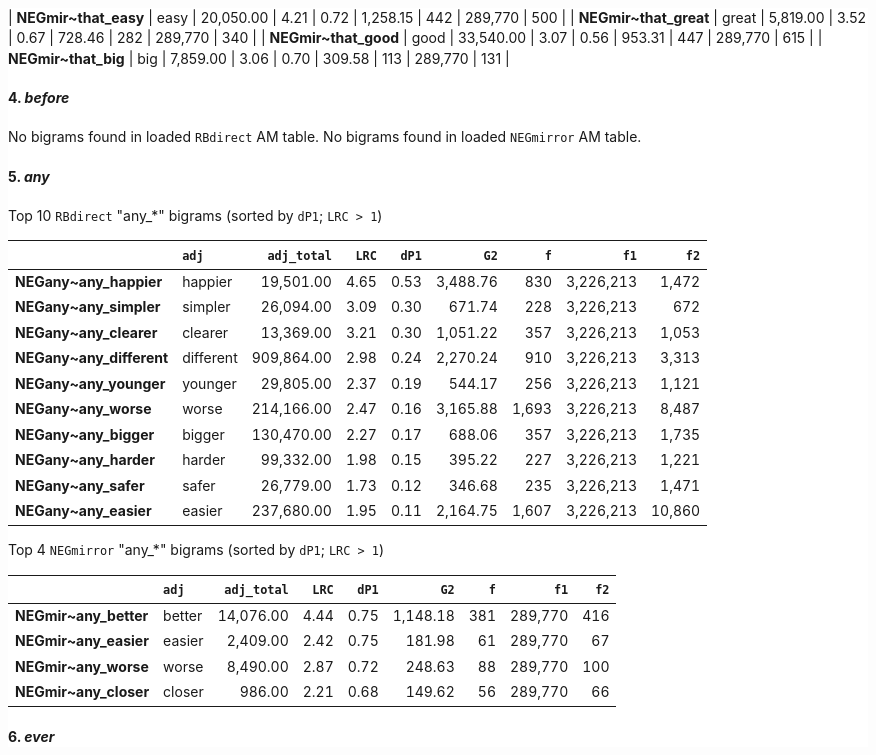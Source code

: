  | **NEGmir~that_easy**       | easy       |     20,050.00 |    4.21 |    0.72 | 1,258.15 |   442 | 289,770 |    500 |
 | **NEGmir~that_great**      | great      |      5,819.00 |    3.52 |    0.67 |   728.46 |   282 | 289,770 |    340 |
 | **NEGmir~that_good**       | good       |     33,540.00 |    3.07 |    0.56 |   953.31 |   447 | 289,770 |    615 |
 | **NEGmir~that_big**        | big        |      7,859.00 |    3.06 |    0.70 |   309.58 |   113 | 289,770 |    131 |


#### 4. _before_

 No bigrams found in loaded `RBdirect` AM table.
 No bigrams found in loaded `NEGmirror` AM table.

#### 5. _any_


Top 10 `RBdirect` "any_*" bigrams (sorted by `dP1`; `LRC > 1`)


 |                          | `adj`     |   `adj_total` |   `LRC` |   `dP1` |     `G2` |   `f` |      `f1` |   `f2` |
 |:-------------------------|:----------|--------------:|--------:|--------:|---------:|------:|----------:|-------:|
 | **NEGany~any_happier**   | happier   |     19,501.00 |    4.65 |    0.53 | 3,488.76 |   830 | 3,226,213 |  1,472 |
 | **NEGany~any_simpler**   | simpler   |     26,094.00 |    3.09 |    0.30 |   671.74 |   228 | 3,226,213 |    672 |
 | **NEGany~any_clearer**   | clearer   |     13,369.00 |    3.21 |    0.30 | 1,051.22 |   357 | 3,226,213 |  1,053 |
 | **NEGany~any_different** | different |    909,864.00 |    2.98 |    0.24 | 2,270.24 |   910 | 3,226,213 |  3,313 |
 | **NEGany~any_younger**   | younger   |     29,805.00 |    2.37 |    0.19 |   544.17 |   256 | 3,226,213 |  1,121 |
 | **NEGany~any_worse**     | worse     |    214,166.00 |    2.47 |    0.16 | 3,165.88 | 1,693 | 3,226,213 |  8,487 |
 | **NEGany~any_bigger**    | bigger    |    130,470.00 |    2.27 |    0.17 |   688.06 |   357 | 3,226,213 |  1,735 |
 | **NEGany~any_harder**    | harder    |     99,332.00 |    1.98 |    0.15 |   395.22 |   227 | 3,226,213 |  1,221 |
 | **NEGany~any_safer**     | safer     |     26,779.00 |    1.73 |    0.12 |   346.68 |   235 | 3,226,213 |  1,471 |
 | **NEGany~any_easier**    | easier    |    237,680.00 |    1.95 |    0.11 | 2,164.75 | 1,607 | 3,226,213 | 10,860 |


Top 4 `NEGmirror` "any_*" bigrams (sorted by `dP1`; `LRC > 1`)


 |                       | `adj`   |   `adj_total` |   `LRC` |   `dP1` |     `G2` |   `f` |    `f1` |   `f2` |
 |:----------------------|:--------|--------------:|--------:|--------:|---------:|------:|--------:|-------:|
 | **NEGmir~any_better** | better  |     14,076.00 |    4.44 |    0.75 | 1,148.18 |   381 | 289,770 |    416 |
 | **NEGmir~any_easier** | easier  |      2,409.00 |    2.42 |    0.75 |   181.98 |    61 | 289,770 |     67 |
 | **NEGmir~any_worse**  | worse   |      8,490.00 |    2.87 |    0.72 |   248.63 |    88 | 289,770 |    100 |
 | **NEGmir~any_closer** | closer  |        986.00 |    2.21 |    0.68 |   149.62 |    56 | 289,770 |     66 |


#### 6. _ever_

| EXERCISE AIM |
After dropping the pictures, reproduce exactly the lines from the first line of the entries through the line containing "0.30 | 1,051.22", both included.

| EXERCISE RESPONSE |
Source code

:  | **NEGmir~that_easy**       | easy       |     20,050.00 |    4.21 |    0.72 | 1,258.15 |   442 | 289,770 |    500 |
 | **NEGmir~that_great**      | great      |      5,819.00 |    3.52 |    0.67 |   728.46 |   282 | 289,770 |    340 |
 | **NEGmir~that_good**       | good       |     33,540.00 |    3.07 |    0.56 |   953.31 |   447 | 289,770 |    615 |
 | **NEGmir~that_big**        | big        |      7,859.00 |    3.06 |    0.70 |   309.58 |   113 | 289,770 |    131 |


#### 4. _before_

 No bigrams found in loaded `RBdirect` AM table.
 No bigrams found in loaded `NEGmirror` AM table.

#### 5. _any_


Top 10 `RBdirect` "any_*" bigrams (sorted by `dP1`; `LRC > 1`)


 |                          | `adj`     |   `adj_total` |   `LRC` |   `dP1` |     `G2` |   `f` |      `f1` |   `f2` |
 |:-------------------------|:----------|--------------:|--------:|--------:|---------:|------:|----------:|-------:|
 | **NEGany~any_happier**   | happier   |     19,501.00 |    4.65 |    0.53 | 3,488.76 |   830 | 3,226,213 |  1,472 |
 | **NEGany~any_simpler**   | simpler   |     26,094.00 |    3.09 |    0.30 |   671.74 |   228 | 3,226,213 |    672 |
 | **NEGany~any_clearer**   | clearer   |     13,369.00 |    3.21 |    0.30 | 1,051.22 |   357 | 3,226,213 |  1,053 |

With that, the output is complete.